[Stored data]
———

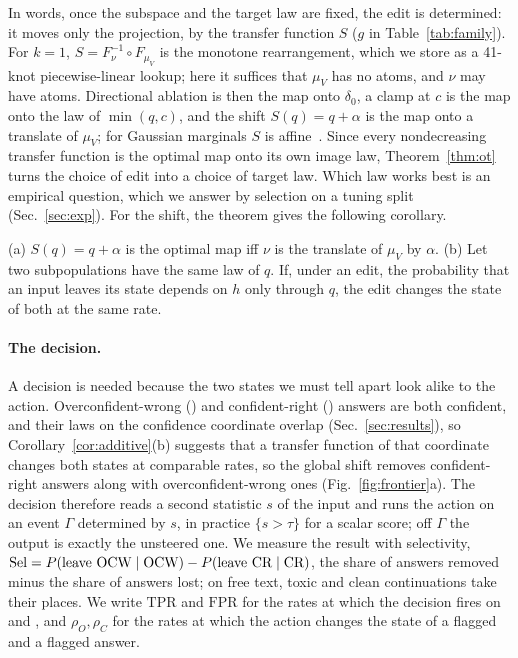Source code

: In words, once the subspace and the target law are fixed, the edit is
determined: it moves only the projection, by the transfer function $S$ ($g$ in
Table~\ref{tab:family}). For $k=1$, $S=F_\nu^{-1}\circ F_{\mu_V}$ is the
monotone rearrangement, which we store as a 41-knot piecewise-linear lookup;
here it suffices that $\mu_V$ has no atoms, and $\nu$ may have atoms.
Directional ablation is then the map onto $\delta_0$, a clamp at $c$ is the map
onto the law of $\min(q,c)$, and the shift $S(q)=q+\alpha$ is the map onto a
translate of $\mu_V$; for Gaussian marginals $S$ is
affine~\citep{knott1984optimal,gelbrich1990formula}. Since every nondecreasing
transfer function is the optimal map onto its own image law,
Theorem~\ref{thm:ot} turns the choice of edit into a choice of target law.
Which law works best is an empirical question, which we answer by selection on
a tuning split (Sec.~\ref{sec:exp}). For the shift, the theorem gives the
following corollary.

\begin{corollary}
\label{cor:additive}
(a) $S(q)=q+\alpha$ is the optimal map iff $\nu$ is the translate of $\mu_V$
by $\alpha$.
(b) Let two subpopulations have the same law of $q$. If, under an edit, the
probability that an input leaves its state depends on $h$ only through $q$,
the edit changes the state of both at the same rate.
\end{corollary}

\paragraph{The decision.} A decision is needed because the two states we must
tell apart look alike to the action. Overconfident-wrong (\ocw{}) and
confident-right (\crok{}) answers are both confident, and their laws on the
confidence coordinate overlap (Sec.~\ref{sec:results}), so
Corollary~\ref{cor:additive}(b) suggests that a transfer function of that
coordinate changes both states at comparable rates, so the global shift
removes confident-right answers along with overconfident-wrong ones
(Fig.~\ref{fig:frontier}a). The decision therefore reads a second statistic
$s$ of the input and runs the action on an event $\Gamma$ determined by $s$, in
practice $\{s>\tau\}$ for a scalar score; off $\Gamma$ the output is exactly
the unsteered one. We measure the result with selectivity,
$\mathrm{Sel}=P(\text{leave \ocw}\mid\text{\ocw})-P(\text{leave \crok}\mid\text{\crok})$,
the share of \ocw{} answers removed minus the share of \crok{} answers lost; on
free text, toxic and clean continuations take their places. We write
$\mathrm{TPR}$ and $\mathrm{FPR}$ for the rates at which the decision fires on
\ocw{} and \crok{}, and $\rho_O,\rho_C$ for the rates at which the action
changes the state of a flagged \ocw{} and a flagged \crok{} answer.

———

### [YOUR OBJECTIVE]
Leave out the pictures and return the rest of the records exactly.

### [THE COMPLETED TASK]
Source code

: In words, once the subspace and the target law are fixed, the edit is
determined: it moves only the projection, by the transfer function $S$ ($g$ in
Table~\ref{tab:family}). For $k=1$, $S=F_\nu^{-1}\circ F_{\mu_V}$ is the
monotone rearrangement, which we store as a 41-knot piecewise-linear lookup;
here it suffices that $\mu_V$ has no atoms, and $\nu$ may have atoms.
Directional ablation is then the map onto $\delta_0$, a clamp at $c$ is the map
onto the law of $\min(q,c)$, and the shift $S(q)=q+\alpha$ is the map onto a
translate of $\mu_V$; for Gaussian marginals $S$ is
affine~\citep{knott1984optimal,gelbrich1990formula}. Since every nondecreasing
transfer function is the optimal map onto its own image law,
Theorem~\ref{thm:ot} turns the choice of edit into a choice of target law.
Which law works best is an empirical question, which we answer by selection on
a tuning split (Sec.~\ref{sec:exp}). For the shift, the theorem gives the
following corollary.

\begin{corollary}
\label{cor:additive}
(a) $S(q)=q+\alpha$ is the optimal map iff $\nu$ is the translate of $\mu_V$
by $\alpha$.
(b) Let two subpopulations have the same law of $q$. If, under an edit, the
probability that an input leaves its state depends on $h$ only through $q$,
the edit changes the state of both at the same rate.
\end{corollary}

\paragraph{The decision.} A decision is needed because the two states we must
tell apart look alike to the action. Overconfident-wrong (\ocw{}) and
confident-right (\crok{}) answers are both confident, and their laws on the
confidence coordinate overlap (Sec.~\ref{sec:results}), so
Corollary~\ref{cor:additive}(b) suggests that a transfer function of that
coordinate changes both states at comparable rates, so the global shift
removes confident-right answers along with overconfident-wrong ones
(Fig.~\ref{fig:frontier}a). The decision therefore reads a second statistic
$s$ of the input and runs the action on an event $\Gamma$ determined by $s$, in
practice $\{s>\tau\}$ for a scalar score; off $\Gamma$ the output is exactly
the unsteered one. We measure the result with selectivity,
$\mathrm{Sel}=P(\text{leave \ocw}\mid\text{\ocw})-P(\text{leave \crok}\mid\text{\crok})$,
the share of \ocw{} answers removed minus the share of \crok{} answers lost; on
free text, toxic and clean continuations take their places. We write
$\mathrm{TPR}$ and $\mathrm{FPR}$ for the rates at which the decision fires on
\ocw{} and \crok{}, and $\rho_O,\rho_C$ for the rates at which the action
changes the state of a flagged \ocw{} and a flagged \crok{} answer.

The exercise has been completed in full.